After locating the line that contains "Nonetheless, this is a reasonable first set." in the listing below, write out that line and every following line exactly, with no other output.

[EXERCISE DATA — start]

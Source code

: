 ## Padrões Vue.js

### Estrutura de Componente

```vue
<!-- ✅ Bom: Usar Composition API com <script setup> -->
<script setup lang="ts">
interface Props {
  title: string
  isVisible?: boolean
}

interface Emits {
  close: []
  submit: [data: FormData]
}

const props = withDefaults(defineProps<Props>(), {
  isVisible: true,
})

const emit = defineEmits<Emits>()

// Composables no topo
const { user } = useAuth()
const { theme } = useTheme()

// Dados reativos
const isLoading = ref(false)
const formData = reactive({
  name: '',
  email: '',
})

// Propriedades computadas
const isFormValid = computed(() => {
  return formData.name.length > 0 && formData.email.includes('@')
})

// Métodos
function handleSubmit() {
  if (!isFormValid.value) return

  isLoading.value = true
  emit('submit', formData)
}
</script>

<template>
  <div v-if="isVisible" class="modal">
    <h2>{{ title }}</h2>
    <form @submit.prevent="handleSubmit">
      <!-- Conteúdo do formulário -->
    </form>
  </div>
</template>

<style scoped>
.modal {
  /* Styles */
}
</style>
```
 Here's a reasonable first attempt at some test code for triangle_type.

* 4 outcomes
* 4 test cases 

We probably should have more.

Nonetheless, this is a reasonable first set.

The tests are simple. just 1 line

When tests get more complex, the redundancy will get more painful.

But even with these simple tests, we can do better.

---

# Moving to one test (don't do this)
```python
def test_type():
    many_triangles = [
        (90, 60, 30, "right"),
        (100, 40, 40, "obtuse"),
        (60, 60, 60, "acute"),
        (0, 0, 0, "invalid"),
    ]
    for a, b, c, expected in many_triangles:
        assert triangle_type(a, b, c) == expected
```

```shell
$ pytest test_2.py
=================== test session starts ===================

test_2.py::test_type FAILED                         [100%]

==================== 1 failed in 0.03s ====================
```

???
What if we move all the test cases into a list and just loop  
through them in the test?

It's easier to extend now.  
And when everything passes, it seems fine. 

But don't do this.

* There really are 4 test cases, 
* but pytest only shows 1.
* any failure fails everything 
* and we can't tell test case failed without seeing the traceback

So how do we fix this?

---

[EXERCISE DATA — finish]

**SOLUTION FOR THIS EXERCISE:**
Nonetheless, this is a reasonable first set.

The tests are simple. just 1 line

When tests get more complex, the redundancy will get more painful.

But even with these simple tests, we can do better.

---

# Moving to one test (don't do this)
```python
def test_type():
    many_triangles = [
        (90, 60, 30, "right"),
        (100, 40, 40, "obtuse"),
        (60, 60, 60, "acute"),
        (0, 0, 0, "invalid"),
    ]
    for a, b, c, expected in many_triangles:
        assert triangle_type(a, b, c) == expected
```

```shell
$ pytest test_2.py
=================== test session starts ===================

test_2.py::test_type FAILED                         [100%]

==================== 1 failed in 0.03s ====================
```

???
What if we move all the test cases into a list and just loop  
through them in the test?

It's easier to extend now.  
And when everything passes, it seems fine. 

But don't do this.

* There really are 4 test cases, 
* but pytest only shows 1.
* any failure fails everything 
* and we can't tell test case failed without seeing the traceback

So how do we fix this?

---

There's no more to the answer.